*TO DO*:
What is needed is an exact copy of the lines in the listing below, from the one with "von [!UICONTROL Opt-in]](assets/opt-in.png)" up to and including the one with "Daraus ergibt sich", with no other lines.

____ PROVIDED MATERIAL

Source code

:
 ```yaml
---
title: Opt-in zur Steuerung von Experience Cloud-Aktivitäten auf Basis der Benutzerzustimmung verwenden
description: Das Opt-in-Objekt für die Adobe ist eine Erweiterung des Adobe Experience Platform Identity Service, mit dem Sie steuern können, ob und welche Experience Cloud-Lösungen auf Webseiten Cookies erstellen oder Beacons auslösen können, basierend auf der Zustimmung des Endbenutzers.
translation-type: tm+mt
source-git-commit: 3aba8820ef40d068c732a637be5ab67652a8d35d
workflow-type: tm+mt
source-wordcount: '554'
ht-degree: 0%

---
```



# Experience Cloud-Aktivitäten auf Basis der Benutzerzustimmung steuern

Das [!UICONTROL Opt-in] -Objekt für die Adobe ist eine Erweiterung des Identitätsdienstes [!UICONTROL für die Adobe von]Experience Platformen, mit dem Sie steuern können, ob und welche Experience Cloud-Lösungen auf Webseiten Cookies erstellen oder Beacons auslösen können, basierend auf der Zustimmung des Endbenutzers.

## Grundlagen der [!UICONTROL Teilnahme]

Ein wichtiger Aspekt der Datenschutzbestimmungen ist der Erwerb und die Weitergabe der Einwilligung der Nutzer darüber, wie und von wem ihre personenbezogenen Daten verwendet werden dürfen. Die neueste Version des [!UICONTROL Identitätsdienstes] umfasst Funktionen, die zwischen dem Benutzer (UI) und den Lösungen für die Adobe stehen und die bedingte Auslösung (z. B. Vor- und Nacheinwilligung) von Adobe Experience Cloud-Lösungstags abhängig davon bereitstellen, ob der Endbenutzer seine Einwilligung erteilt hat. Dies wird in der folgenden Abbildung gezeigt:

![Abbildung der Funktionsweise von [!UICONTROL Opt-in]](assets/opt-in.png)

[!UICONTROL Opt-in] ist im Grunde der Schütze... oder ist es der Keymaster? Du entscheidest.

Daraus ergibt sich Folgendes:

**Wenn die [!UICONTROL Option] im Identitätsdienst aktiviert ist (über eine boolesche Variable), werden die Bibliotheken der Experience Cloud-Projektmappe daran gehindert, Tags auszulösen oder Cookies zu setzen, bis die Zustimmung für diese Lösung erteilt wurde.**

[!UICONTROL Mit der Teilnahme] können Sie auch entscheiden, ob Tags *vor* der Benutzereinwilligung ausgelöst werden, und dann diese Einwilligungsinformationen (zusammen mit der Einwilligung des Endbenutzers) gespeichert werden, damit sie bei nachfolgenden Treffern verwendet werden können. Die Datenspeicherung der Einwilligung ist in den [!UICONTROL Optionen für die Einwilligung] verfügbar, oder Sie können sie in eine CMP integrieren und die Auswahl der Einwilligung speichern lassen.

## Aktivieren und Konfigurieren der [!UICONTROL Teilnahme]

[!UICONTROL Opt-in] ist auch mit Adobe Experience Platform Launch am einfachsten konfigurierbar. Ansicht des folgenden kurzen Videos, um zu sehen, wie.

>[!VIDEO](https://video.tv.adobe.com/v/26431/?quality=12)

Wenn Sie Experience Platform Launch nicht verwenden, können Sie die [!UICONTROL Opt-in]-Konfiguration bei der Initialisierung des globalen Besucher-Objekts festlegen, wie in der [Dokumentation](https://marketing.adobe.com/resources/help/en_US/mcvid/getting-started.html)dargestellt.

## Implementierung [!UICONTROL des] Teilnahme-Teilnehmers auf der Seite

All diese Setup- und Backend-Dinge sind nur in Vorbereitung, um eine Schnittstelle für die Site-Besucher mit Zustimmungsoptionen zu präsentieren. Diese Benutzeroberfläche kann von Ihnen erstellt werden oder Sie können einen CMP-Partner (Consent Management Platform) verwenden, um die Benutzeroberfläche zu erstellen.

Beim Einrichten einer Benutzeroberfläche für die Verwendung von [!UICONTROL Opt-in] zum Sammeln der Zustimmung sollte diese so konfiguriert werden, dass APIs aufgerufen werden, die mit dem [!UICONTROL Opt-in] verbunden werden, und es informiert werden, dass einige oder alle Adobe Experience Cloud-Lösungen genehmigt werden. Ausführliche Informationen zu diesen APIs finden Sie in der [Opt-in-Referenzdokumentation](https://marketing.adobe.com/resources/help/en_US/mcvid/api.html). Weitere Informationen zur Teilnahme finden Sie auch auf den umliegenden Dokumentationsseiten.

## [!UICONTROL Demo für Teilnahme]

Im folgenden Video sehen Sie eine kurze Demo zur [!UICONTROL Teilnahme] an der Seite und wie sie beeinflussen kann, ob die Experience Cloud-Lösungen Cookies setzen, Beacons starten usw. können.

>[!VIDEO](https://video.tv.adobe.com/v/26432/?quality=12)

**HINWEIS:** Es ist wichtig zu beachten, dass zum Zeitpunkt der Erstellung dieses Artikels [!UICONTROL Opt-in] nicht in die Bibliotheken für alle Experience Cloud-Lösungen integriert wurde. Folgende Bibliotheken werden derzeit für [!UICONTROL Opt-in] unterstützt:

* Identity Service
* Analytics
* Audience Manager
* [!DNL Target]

________

*EXERCISE SOLUTION*:
![Abbildung der Funktionsweise von [!UICONTROL Opt-in]](assets/opt-in.png)

[!UICONTROL Opt-in] ist im Grunde der Schütze... oder ist es der Keymaster? Du entscheidest.

Daraus ergibt sich Folgendes:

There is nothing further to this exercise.